* **What the task requires**:
Working from the listing below, pick each line containing the word "store" and copy it.

* **Data for the task**:
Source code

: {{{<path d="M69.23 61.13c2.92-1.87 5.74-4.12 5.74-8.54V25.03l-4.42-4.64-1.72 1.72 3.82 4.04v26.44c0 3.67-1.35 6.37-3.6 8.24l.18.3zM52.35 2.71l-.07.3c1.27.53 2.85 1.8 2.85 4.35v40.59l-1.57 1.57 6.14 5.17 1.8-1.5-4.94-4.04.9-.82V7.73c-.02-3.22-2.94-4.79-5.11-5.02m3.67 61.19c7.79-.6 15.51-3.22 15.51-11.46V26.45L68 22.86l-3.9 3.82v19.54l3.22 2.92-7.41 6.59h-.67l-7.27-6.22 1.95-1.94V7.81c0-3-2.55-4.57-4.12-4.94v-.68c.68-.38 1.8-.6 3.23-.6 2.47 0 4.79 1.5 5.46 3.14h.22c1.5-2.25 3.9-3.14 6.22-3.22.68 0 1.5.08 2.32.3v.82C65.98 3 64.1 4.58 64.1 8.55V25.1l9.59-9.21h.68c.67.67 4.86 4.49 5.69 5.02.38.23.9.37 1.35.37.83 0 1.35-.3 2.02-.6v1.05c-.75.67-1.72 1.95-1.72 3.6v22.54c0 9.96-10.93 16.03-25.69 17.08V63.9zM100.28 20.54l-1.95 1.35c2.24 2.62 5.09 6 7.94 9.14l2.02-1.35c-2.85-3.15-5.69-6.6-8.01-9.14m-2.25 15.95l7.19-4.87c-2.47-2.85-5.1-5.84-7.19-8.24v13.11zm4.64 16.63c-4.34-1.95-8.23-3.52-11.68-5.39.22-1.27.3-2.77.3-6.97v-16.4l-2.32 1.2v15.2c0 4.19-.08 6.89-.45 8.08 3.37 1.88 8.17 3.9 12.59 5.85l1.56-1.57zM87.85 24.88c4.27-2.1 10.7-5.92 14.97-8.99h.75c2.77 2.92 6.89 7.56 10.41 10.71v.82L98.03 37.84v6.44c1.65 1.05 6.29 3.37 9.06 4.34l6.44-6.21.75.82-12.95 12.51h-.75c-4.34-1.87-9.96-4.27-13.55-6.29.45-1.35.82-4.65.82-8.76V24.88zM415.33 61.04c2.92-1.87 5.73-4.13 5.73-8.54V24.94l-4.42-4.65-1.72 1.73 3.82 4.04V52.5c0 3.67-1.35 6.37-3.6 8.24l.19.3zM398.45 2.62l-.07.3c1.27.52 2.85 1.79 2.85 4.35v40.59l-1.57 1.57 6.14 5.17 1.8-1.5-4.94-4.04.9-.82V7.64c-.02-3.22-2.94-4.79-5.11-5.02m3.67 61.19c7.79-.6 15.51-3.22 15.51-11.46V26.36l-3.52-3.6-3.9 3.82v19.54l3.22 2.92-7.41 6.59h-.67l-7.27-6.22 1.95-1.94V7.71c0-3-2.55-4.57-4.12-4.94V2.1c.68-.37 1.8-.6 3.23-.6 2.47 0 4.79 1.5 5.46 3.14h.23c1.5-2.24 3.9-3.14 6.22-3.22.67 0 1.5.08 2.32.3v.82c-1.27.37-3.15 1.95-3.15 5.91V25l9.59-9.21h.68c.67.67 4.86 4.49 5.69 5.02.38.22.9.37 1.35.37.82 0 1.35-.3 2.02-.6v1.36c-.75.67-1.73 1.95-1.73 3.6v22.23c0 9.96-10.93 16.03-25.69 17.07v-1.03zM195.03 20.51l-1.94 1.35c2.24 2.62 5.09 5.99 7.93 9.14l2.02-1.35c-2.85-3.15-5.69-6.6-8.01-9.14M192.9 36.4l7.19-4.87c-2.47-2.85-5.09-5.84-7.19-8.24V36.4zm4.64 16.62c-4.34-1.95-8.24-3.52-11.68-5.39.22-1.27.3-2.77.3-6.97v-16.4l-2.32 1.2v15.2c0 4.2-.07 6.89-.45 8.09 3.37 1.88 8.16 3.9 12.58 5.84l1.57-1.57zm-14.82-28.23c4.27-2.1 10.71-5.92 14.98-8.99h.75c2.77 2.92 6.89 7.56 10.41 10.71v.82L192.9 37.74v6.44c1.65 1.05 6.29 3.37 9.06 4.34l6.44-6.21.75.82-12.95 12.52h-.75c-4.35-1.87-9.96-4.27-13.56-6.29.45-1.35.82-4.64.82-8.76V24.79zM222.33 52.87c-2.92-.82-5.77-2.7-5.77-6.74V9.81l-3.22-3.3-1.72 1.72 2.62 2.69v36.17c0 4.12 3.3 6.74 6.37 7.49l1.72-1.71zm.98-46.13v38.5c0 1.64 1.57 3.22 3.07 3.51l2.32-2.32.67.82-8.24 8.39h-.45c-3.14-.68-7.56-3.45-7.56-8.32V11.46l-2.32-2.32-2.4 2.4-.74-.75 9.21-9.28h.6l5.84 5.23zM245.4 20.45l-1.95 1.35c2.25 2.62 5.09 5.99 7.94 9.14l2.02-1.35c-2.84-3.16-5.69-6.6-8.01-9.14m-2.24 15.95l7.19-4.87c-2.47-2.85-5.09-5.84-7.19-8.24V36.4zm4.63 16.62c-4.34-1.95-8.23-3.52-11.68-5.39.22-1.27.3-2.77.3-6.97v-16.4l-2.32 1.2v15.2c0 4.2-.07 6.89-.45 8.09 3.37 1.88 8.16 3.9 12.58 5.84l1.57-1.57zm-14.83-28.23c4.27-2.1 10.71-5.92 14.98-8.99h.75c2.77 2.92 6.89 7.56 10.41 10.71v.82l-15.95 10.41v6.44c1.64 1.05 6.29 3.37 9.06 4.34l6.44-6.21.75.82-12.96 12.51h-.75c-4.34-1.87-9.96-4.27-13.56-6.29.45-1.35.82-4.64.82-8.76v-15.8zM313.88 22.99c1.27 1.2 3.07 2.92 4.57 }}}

--

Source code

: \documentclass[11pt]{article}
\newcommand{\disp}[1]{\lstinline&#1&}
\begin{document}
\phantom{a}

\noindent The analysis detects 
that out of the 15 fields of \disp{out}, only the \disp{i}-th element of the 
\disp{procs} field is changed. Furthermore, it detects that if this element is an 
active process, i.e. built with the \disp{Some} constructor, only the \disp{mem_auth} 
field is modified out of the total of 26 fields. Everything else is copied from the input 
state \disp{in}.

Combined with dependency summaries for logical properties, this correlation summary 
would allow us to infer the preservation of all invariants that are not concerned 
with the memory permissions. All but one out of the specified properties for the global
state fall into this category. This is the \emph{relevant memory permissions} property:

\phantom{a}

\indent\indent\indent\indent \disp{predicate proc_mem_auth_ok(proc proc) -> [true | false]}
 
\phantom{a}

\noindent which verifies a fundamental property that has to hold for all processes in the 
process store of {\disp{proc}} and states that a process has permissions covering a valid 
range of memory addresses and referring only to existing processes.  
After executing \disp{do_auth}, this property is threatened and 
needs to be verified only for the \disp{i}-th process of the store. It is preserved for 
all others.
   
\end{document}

* **Output of the task**:
process store of {\disp{proc}} and states that a process has permissions covering a valid 
needs to be verified only for the \disp{i}-th process of the store. It is preserved for 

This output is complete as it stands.